## Exercise
Your response should consist solely of the lines from the one containing "Average order value" through the end of the data, copied exactly.

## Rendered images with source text
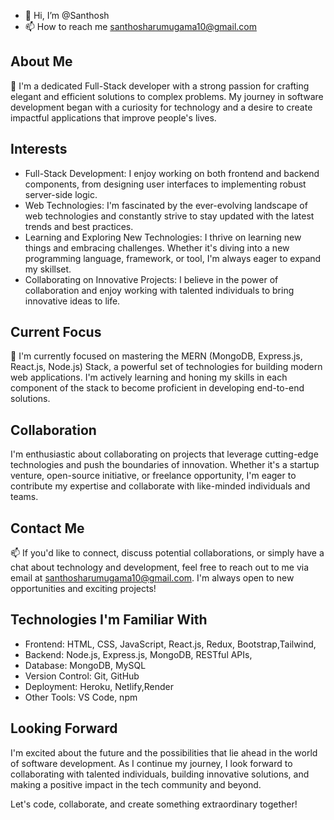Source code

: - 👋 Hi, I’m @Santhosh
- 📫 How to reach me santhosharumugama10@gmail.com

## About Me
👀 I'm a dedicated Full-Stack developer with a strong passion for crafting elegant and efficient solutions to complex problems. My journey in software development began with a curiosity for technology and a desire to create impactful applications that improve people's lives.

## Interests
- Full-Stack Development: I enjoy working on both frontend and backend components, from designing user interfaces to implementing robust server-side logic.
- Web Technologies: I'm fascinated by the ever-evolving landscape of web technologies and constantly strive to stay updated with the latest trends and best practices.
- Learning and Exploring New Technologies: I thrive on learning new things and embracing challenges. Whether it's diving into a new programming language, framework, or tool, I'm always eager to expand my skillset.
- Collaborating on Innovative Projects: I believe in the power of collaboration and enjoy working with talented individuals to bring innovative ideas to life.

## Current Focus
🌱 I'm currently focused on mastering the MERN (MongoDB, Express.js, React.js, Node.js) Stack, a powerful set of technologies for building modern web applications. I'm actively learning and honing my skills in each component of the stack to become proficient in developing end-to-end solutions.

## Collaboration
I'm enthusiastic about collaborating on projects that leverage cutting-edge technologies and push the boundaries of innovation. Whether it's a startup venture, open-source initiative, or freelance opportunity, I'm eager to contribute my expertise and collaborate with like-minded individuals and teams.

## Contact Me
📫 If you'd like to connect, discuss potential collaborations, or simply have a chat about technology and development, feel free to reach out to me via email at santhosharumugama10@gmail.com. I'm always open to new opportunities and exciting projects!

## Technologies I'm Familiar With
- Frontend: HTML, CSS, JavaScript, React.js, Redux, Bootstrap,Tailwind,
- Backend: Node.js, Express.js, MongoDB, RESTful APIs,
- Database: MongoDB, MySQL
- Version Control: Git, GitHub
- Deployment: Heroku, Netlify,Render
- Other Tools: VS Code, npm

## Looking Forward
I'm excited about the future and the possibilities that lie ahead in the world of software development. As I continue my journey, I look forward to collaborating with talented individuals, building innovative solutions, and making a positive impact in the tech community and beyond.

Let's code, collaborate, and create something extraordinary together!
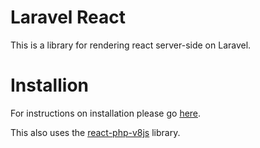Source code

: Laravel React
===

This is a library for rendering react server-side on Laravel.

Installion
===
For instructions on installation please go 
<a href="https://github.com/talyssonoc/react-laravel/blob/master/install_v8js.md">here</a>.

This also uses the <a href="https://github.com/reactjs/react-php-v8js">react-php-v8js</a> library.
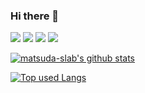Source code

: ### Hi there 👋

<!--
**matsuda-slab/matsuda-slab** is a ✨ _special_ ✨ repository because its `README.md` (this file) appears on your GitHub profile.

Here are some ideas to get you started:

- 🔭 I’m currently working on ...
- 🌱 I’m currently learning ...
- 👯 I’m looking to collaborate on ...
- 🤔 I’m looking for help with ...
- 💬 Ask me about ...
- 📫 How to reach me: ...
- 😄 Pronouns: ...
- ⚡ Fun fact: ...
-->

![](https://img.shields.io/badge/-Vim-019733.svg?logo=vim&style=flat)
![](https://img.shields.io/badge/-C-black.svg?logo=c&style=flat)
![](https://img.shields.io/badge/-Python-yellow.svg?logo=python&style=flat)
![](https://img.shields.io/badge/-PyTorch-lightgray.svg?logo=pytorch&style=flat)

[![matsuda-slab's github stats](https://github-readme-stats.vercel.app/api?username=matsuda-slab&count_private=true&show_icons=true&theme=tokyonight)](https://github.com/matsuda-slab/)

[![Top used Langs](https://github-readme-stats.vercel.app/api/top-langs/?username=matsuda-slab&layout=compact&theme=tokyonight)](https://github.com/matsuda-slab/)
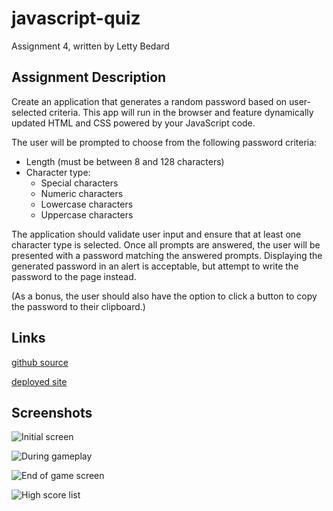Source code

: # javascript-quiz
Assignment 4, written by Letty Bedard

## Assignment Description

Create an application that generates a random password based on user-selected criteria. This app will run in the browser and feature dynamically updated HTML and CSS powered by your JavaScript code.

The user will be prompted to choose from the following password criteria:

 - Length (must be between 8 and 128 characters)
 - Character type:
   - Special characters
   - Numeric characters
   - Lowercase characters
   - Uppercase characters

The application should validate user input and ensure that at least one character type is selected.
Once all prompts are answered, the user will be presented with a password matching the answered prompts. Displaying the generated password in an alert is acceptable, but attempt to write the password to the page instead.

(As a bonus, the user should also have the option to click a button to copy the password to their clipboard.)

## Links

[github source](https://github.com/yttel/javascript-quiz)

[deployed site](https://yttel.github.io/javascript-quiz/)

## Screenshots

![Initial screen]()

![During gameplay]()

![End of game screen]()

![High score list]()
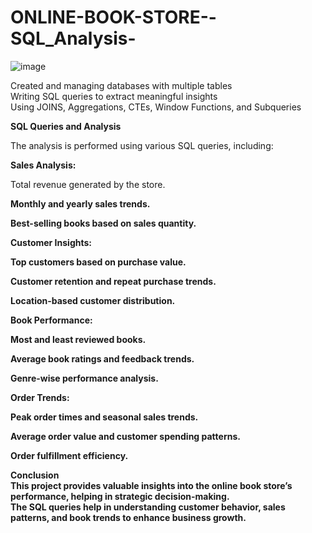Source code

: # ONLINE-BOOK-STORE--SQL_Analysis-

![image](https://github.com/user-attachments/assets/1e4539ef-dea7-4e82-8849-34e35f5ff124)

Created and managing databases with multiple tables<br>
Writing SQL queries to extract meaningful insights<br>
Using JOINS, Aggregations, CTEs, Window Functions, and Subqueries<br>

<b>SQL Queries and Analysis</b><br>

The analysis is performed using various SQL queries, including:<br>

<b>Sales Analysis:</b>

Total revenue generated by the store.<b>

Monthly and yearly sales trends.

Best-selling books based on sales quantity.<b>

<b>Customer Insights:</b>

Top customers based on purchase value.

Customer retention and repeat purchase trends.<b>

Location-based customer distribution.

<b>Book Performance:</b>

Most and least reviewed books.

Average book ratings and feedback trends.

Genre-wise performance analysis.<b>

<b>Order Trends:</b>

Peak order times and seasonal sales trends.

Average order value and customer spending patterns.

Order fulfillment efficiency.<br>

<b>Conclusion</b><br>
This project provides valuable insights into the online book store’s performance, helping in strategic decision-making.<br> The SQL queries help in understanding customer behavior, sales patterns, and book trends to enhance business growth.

## Answer to the exercise
Average order value and customer spending patterns.

Order fulfillment efficiency.<br>

<b>Conclusion</b><br>
This project provides valuable insights into the online book store’s performance, helping in strategic decision-making.<br> The SQL queries help in understanding customer behavior, sales patterns, and book trends to enhance business growth.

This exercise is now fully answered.